Two hideous examples:
Alum Rock Library
Martin Luther King Library
Why the city decided to go in this direction is beyond me. Sure, I have old-fashioned tastes - I like my public buildings Baroque or Neo-Classical. If we must go with a 20th century style, I'll settle for Art Nouveau or Art Deco. But buildings like the three above just look sloppy t o me, like someone decided to hastily cram a bunch of blocks together and call it design.
In a way, I guess ugly buildings are San Jose's legacy. After all, we are the home of the Winchester Mystery House, a sprawling clusterf*ck of hot mess courtesy of Mrs. Sarah Winchester, a crazy woman who added to her mansion for decades with continuous building.

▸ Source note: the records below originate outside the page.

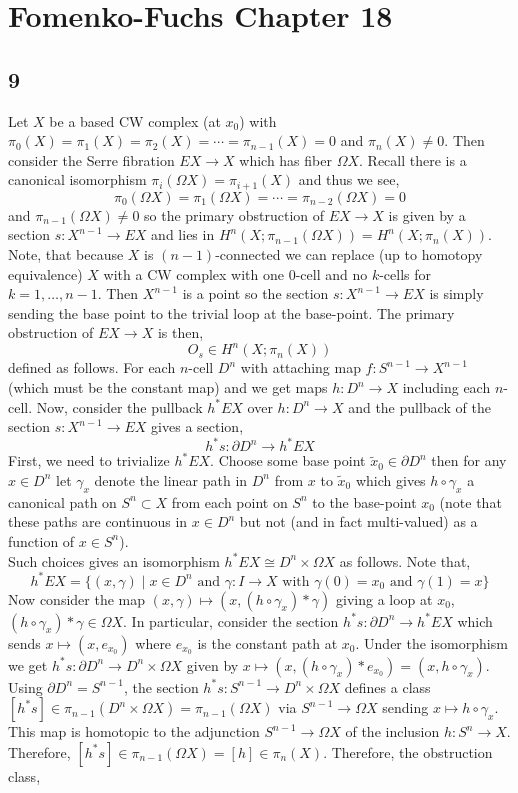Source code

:\documentclass[12pt]{extarticle}
\begin{document}

\section{Fomenko-Fuchs Chapter 18}

\subsection{9}

Let $X$ be a based CW complex (at $x_0$) with $\pi_0(X) = \pi_1(X) = \pi_2(X) = \cdots = \pi_{n-1}(X) = 0$ and $\pi_n(X) \neq 0$. Then consider the Serre fibration $E X \to X$ which has fiber $\Omega X$. Recall there is a canonical isomorphism $\pi_{i}(\Omega X) = \pi_{i + 1}(X)$ and thus we see,
\[ \pi_0(\Omega X) = \pi_1(\Omega X) = \cdots = \pi_{n-2}(\Omega X) = 0 \]
and $\pi_{n-1}(\Omega X) \neq 0$ so the primary obstruction of $EX \to X$ is given by a section $s : X^{n-1} \to EX$ and lies in $H^n(X; \pi_{n-1}(\Omega X)) = H^n(X; \pi_n(X))$. Note, that because $X$ is $(n-1)$-connected we can replace (up to homotopy equivalence) $X$ with a CW complex with one $0$-cell and no $k$-cells for $k = 1, \dots, n-1$. Then $X^{n-1}$ is a point so the section $s : X^{n-1} \to EX$ is simply sending the base point to the trivial loop at the base-point. The primary obstruction of $EX \to X$ is then,
\[ O_s \in H^n(X; \pi_n(X)) \]
defined as follows. For each $n$-cell $D^n$ with attaching map $f : S^{n-1} \to X^{n-1}$ (which must be the constant map) and we get maps $h : D^n \to X$ including each $n$-cell. Now, consider the pullback $h^* E X$ over $h : D^n \to X$ and the pullback of the section $s : X^{n-1} \to E X$ gives a section,
\[ h^* s : \partial D^n \to h^* EX \]
First, we need to trivialize $h^* EX$. Choose some base point $\tilde{x}_0 \in \partial D^n$ then for any $x \in D^n$ let $\gamma_x$ denote the linear path in $D^n$ from $x$ to $\tilde{x}_0$ which gives $h \circ \gamma_x$ a canonical path on $S^n \subset X$ from each point on $S^n$ to the base-point $x_0$ (note that these paths are continuous in $x \in D^n$ but not (and in fact multi-valued) as a function of $x \in S^n$).
\bigskip\\
Such choices gives an isomorphism $h^* EX \cong D^n \times \Omega X$ as follows. Note that,
\[ h^* EX = \{ (x, \gamma) \mid x \in D^n \text{ and } \gamma : I \to X \text{ with } \gamma(0) = x_0 \text{ and } \gamma(1) = x \} \]
Now consider the map $(x, \gamma) \mapsto (x, (h \circ \gamma_x) * \gamma)$ giving a loop at $x_0$, $(h \circ \gamma_x) * \gamma \in \Omega X$. In particular, consider the section $h^* s : \partial D^n \to h^* E X$ which sends $x \mapsto (x, e_{x_0})$ where $e_{x_0}$ is the constant path at $x_0$. Under the isomorphism we get $h^* s : \partial D^n \to D^n \times \Omega X$ given by $x \mapsto (x, (h \circ \gamma_x) * e_{x_0}) = (x, h \circ \gamma_x)$. Using $\partial D^n = S^{n-1}$, the section $h^* s : S^{n-1} \to D^n \times \Omega X$ defines a class $[h^* s] \in \pi_{n-1}(D^n \times \Omega X) = \pi_{n-1}(\Omega X)$ via $S^{n-1} \to \Omega X$ sending $x \mapsto h \circ \gamma_x$. This map is homotopic to the adjunction $S^{n-1} \to \Omega X$ of the inclusion $h : S^n \to X$. Therefore, $[h^* s] \in \pi_{n-1}(\Omega X) = [h] \in \pi_n(X)$. Therefore, the obstruction class,
\end{document}

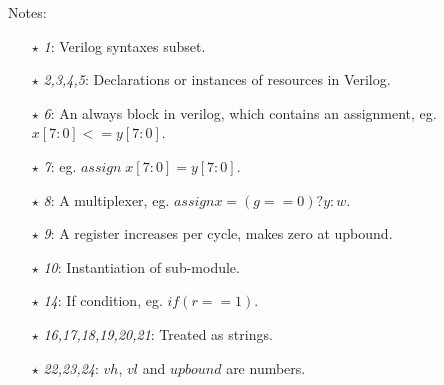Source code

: \normalfont
Notes:
\begin{itemize}\itemsep2pt \parskip0pt 
   \item[$\star$]\textit{1}: Verilog syntaxes subset.
   \item[$\star$]\textit{2,3,4,5}: Declarations or instances of resources in Verilog.
   \item[$\star$]\textit{6}: An always block in verilog, which contains an assignment, eg. $x[7{:}0] {<=} y[7{:}0]$.
   \item[$\star$]\textit{7}: eg. $assign\; x[7{:}0] {=} y[7{:}0]$.
   \item[$\star$]\textit{8}: A multiplexer, eg. $assign x {=} (g{==}0)?y:w$.
   \item[$\star$]\textit{9}: A register increases per cycle, makes zero at upbound.
   \item[$\star$]\textit{10}: Instantiation of sub-module.
   \item[$\star$]\textit{14}: If condition, eg. $if(r{==}1)$.
   \item[$\star$]\textit{16,17,18,19,20,21}: Treated as strings.
   \item[$\star$]\textit{22,23,24}: $vh$, $vl$ and $upbound$ are numbers.
\end{itemize}
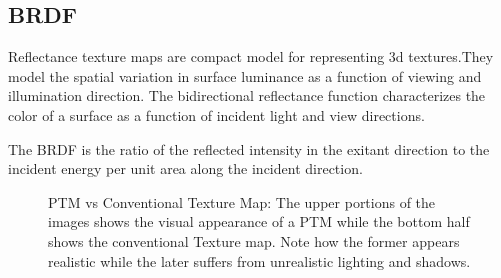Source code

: \subsection{BRDF}

Reflectance texture maps are compact model for representing 3d textures.They model the spatial
variation in surface luminance as a function of viewing and illumination direction.
The bidirectional reflectance function \cite{C3} characterizes the color of a surface as a function
of incident light and view directions.

The BRDF is the ratio of the reflected intensity in the exitant direction to the incident
energy per unit area along the incident direction.
\begin{center}
\begin{figure}[t]
\centering
{} \caption{PTM vs Conventional Texture Map: The upper portions of the images shows the visual appearance of
a PTM while the bottom half shows the conventional Texture map. Note how the former appears realistic while
the later suffers from unrealistic lighting and shadows.
} \label{fig:subfigureExample}
\end{figure}
\end{center}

Don't get me wrong, I love the Mystery House, but that doesn't blind me to the fact that it's gross:
Winchester Mystery House. At least this isn't the original paint job.
Even our public sculpture is ugly. It's like San Jose's trying to make this their trademark. "Welcome to San Jose, where we focus on technology! Just innovation in the sciences! We don't care about art! We have no taste in art! It's all about hard work and computers here!!"
This stands in front of San Jose's Art Museum. It's even more repulsive in person.
This giant piece of poo is right in the middle of downtown. Rumor has it that the artist's original design was turned down, so he created this coiled serpent for revenge...and the idiot city planners approved it, so now we have a giant dog turd squatting in one of the prime locations for public art.